→ **TASK**: The required lines are those that contain "Client"; pull them out of the data and copy them.

[Entries taken from a collection]
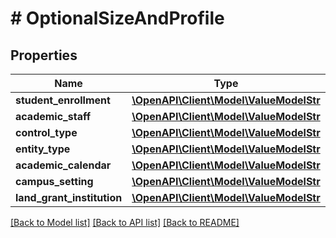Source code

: # # OptionalSizeAndProfile

## Properties

Name | Type | Description | Notes
------------ | ------------- | ------------- | -------------
**student_enrollment** | [**\OpenAPI\Client\Model\ValueModelStr**](ValueModelStr.md) |  | [optional]
**academic_staff** | [**\OpenAPI\Client\Model\ValueModelStr**](ValueModelStr.md) |  | [optional]
**control_type** | [**\OpenAPI\Client\Model\ValueModelStr**](ValueModelStr.md) |  | [optional]
**entity_type** | [**\OpenAPI\Client\Model\ValueModelStr**](ValueModelStr.md) |  | [optional]
**academic_calendar** | [**\OpenAPI\Client\Model\ValueModelStr**](ValueModelStr.md) |  | [optional]
**campus_setting** | [**\OpenAPI\Client\Model\ValueModelStr**](ValueModelStr.md) |  | [optional]
**land_grant_institution** | [**\OpenAPI\Client\Model\ValueModelStr**](ValueModelStr.md) |  | [optional]

[[Back to Model list]](../../README.md#models) [[Back to API list]](../../README.md#endpoints) [[Back to README]](../../README.md)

→ **OUTPUT OF THE TASK**:
**student_enrollment** | [**\OpenAPI\Client\Model\ValueModelStr**](ValueModelStr.md) |  | [optional]
**academic_staff** | [**\OpenAPI\Client\Model\ValueModelStr**](ValueModelStr.md) |  | [optional]
**control_type** | [**\OpenAPI\Client\Model\ValueModelStr**](ValueModelStr.md) |  | [optional]
**entity_type** | [**\OpenAPI\Client\Model\ValueModelStr**](ValueModelStr.md) |  | [optional]
**academic_calendar** | [**\OpenAPI\Client\Model\ValueModelStr**](ValueModelStr.md) |  | [optional]
**campus_setting** | [**\OpenAPI\Client\Model\ValueModelStr**](ValueModelStr.md) |  | [optional]
**land_grant_institution** | [**\OpenAPI\Client\Model\ValueModelStr**](ValueModelStr.md) |  | [optional]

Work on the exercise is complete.